Winkler Prins

Anthony Winkler Prins (1870)

Gepubliceerd op 07-08-2018

Gruner

betekenis & definitie

Gruner. Onder dezen naam vermelden wij:

Christian Gottfried Gruner, een uitstekend Duitsch geneesheer. Hij werd geboren te Sagan den 8sten November 1744, studeerde te Leipzig eerst in de theologie en vervolgens in de geneeskunde, promoveerde te Halle, vestigde zich in zijne geboorteplaats als arts en vertrok in 1773 als hoogleeraar in de plantenkunde naar Jena, waar hij in 1776 tot hofraad en in 1791 tot geheim hofraad en lijfarts van den hertog van Saksen-Coburg benoemd werd. Hij overleed den 4den December 1815. Hij heeft meer dan 50 lijvige werken over verschillende deelen der geneeskunde geschreven. Daarvan noemen wij: „Aphrodisiacus (1789)”,— „Bibliothek der alten Aertze in Uebersetzungen und Auszügen (1780—1782, 2 dln)”,— en „Censura librorum Hippocratis (1772)”.

Wilhelm, Heinrich Ludwig Gruner, een uitmuntend graveur. Hij werd geboren te Dresden den 24sten Februarij 1801, oefende zich eerst onder de leiding van Klinger en vervolgens aan de kunst-académie in het decoratieschilderen en bepaalde zich toen bij de graveerkunst. Nadat hij eerst onder Krüger, daarna te Praag onder Führich gewerkt had, begaf hij zich naar Leipzig, waar eenige boekhandelaars gebruik maakten van zijn talent. Zijn vurige wensch, om Italië te bezoeken, vond eerst bevrediging in het voorjaar van 1825. Op reis derwaarts toefde hij eerst maanden lang te Praag, Nürnberg en Weenen, zoodat hij eerst tegen het einde des jaars Milaan bereikte, waar hij aan de kunst-académie onder Longhi en Anderloni zijne studiën voortzette. Eene gravure naar eene schilderij van Velasquez („Een Spaansche herder”) bezorgde hem den bijval der kunstenaars te Dresden en eene reistoelage voor 2 jaar. In 1828 ging hij door het zuiden van Frankrijk naar Madrid, waar hij gedurende 3 maanden de kunstgewrochten van het Koninklijk Muséum bestudeerde en tevens een aantal stukken teekende met krijt en waterverw. In 1832 keerde hij naar zijn vaderland terug en voltooide er de gravure van het portret van Mengs.

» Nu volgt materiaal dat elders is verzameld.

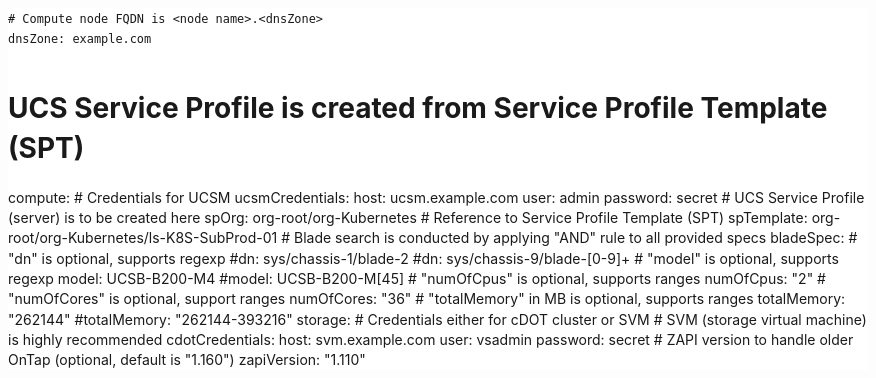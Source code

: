     # Compute node FQDN is <node name>.<dnsZone>
    dnsZone: example.com
# UCS Service Profile is created from Service Profile Template (SPT)
compute:
    # Credentials for UCSM
    ucsmCredentials:
        host: ucsm.example.com
        user: admin
        password: secret
    # UCS Service Profile (server) is to be created here
    spOrg: org-root/org-Kubernetes
    # Reference to Service Profile Template (SPT)
    spTemplate: org-root/org-Kubernetes/ls-K8S-SubProd-01
    # Blade search is conducted by applying "AND" rule to all provided specs
    bladeSpec:
        # "dn" is optional, supports regexp
        #dn: sys/chassis-1/blade-2
        #dn: sys/chassis-9/blade-[0-9]+
        # "model" is optional, supports regexp
        model: UCSB-B200-M4
        #model: UCSB-B200-M[45]
        # "numOfCpus" is optional, supports ranges
        numOfCpus: "2"
        # "numOfCores" is optional, support ranges
        numOfCores: "36"
        # "totalMemory" in MB is optional, supports ranges
        totalMemory: "262144"
        #totalMemory: "262144-393216"
storage:
    # Credentials either for cDOT cluster or SVM
    # SVM (storage virtual machine) is highly recommended
    cdotCredentials:
        host: svm.example.com
        user: vsadmin
        password: secret
        # ZAPI version to handle older OnTap (optional, default is "1.160")
        zapiVersion: "1.110"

Daarna bezocht hij Engeland en Schotland, en spoedde zich vervolgens weder naar Italië, waar hij te Milaan, te Brescia en te Rome voortreffelijke gravures vervaardigde. In 1841 begaf hij zich nogmaals naar Engeland om teekeningen naar de cartons van Rafaël ter grootte van de originélen op koper te brengen. Nadat hij hier het prachtwerk „Decorations and stuccoes of churches and palaces of Italy (1844, 2de vermeerderde druk 1854, 56 platen)” uitgegeven had, ontving bij den last, om het paviljoen in den tuin van het Buckingham-paleis in den Italiaanschen stijl der 16de eeuw te versieren, terwijl hij deze decoratiën daarna, volgens den wensch der Koningin, in 15 platen in het licht gaf (1846). Voorts verschenen van hem: „I freschi nella capella della villa Magliana (1847, 5 platen)”, — het prachtwerk „Specimens of ornamental art (1850, 80 platen)”, — „The caryatides from the stanza dell’Eliodoro in the Vatican (1852,16 platen)”, — en „Le Scaffale, or Presses in the sacristy of the church of Sta Maria delle Grazie at Milan (1859—1860, 31 platen)”. Ook bewerkte hij onderscheidene enkele platen, die hem grooten roem en den grooten prijs op de Wereldtentoonstelling van 1851 bezorgden, terwijl hij het toezigt had op de uitvoering van den gegraveerden atlas van Layard betrekkelijk Ninivé. Van 1854 tot 1856 had hij het bestuur over de decoratie van den nieuwen vleugel van het Buckingham-paleis, en van 1855 tot 1856 over den aanleg van den tuin en over de inwendige versiering van Osborne. In 1858 werd hij hoogleeraar in de graveerkunst aan de kunst-académie te Dresden. Omstreeks dien tijd verschenen zijne „Basreliëfs an der Vorderseite des Doms zu Orviéto (83 platen)”, terwijl hij later gravures leverde van stukken uit het Grime Gewölbe, alsmede voor het Engelsche Hof decoratiën voor het mausoléum der hertogin van Kent, voor het mausoléum van prins Albert, hetwelk in 1865 gesticht werd, enz.